Record excerpts
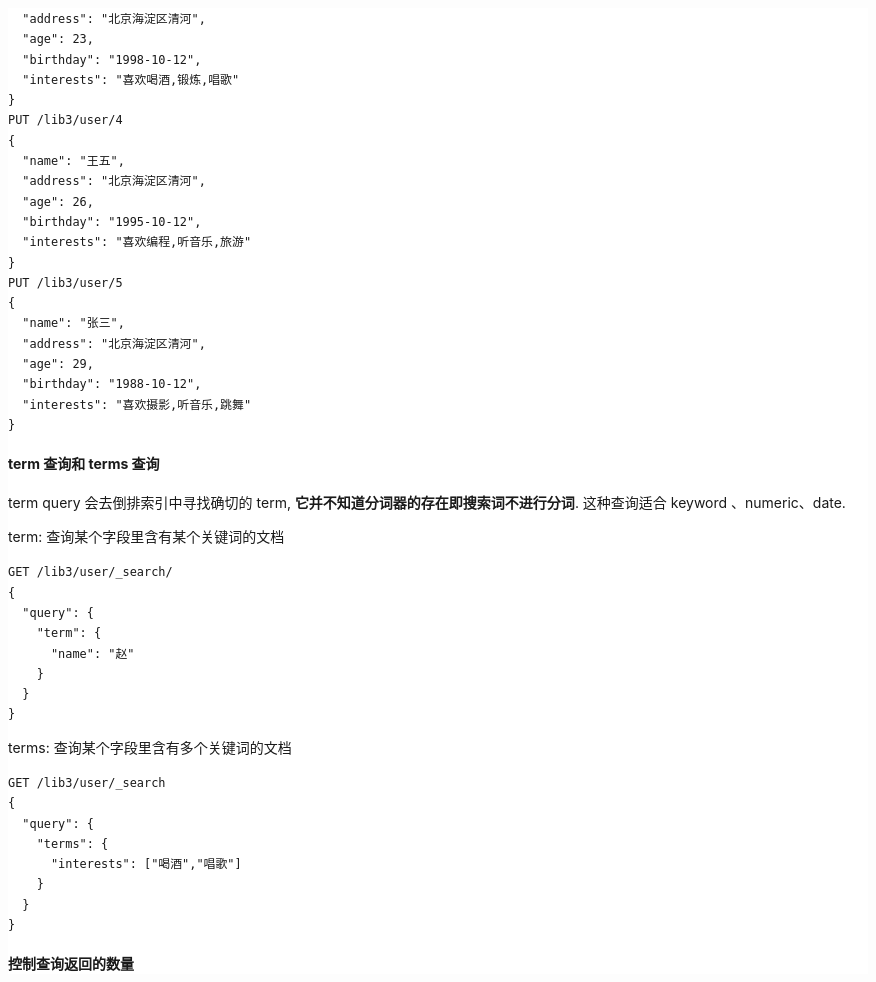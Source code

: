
 ```
  "address": "北京海淀区清河",
  "age": 23,
  "birthday": "1998-10-12",
  "interests": "喜欢喝酒,锻炼,唱歌"
}
PUT /lib3/user/4
{
  "name": "王五",
  "address": "北京海淀区清河",
  "age": 26,
  "birthday": "1995-10-12",
  "interests": "喜欢编程,听音乐,旅游"
}
PUT /lib3/user/5
{
  "name": "张三",
  "address": "北京海淀区清河",
  "age": 29,
  "birthday": "1988-10-12",
  "interests": "喜欢摄影,听音乐,跳舞"
}
```

#### term 查询和 terms 查询

term query 会去倒排索引中寻找确切的 term, **它并不知道分词器的存在即搜索词不进行分词**. 这种查询适合 keyword 、numeric、date. 

term: 查询某个字段里含有某个关键词的文档

```
GET /lib3/user/_search/
{
  "query": {
    "term": {
      "name": "赵"
    }
  }
}
```

terms: 查询某个字段里含有多个关键词的文档

```
GET /lib3/user/_search
{
  "query": {
    "terms": {
      "interests": ["喝酒","唱歌"]
    }
  }
}
```

#### 控制查询返回的数量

What you are asked to do
Scan the data above for the word "birthday", then copy every line that holds it.

Response to this task
  "birthday": "1998-10-12",
  "birthday": "1995-10-12",
  "birthday": "1988-10-12",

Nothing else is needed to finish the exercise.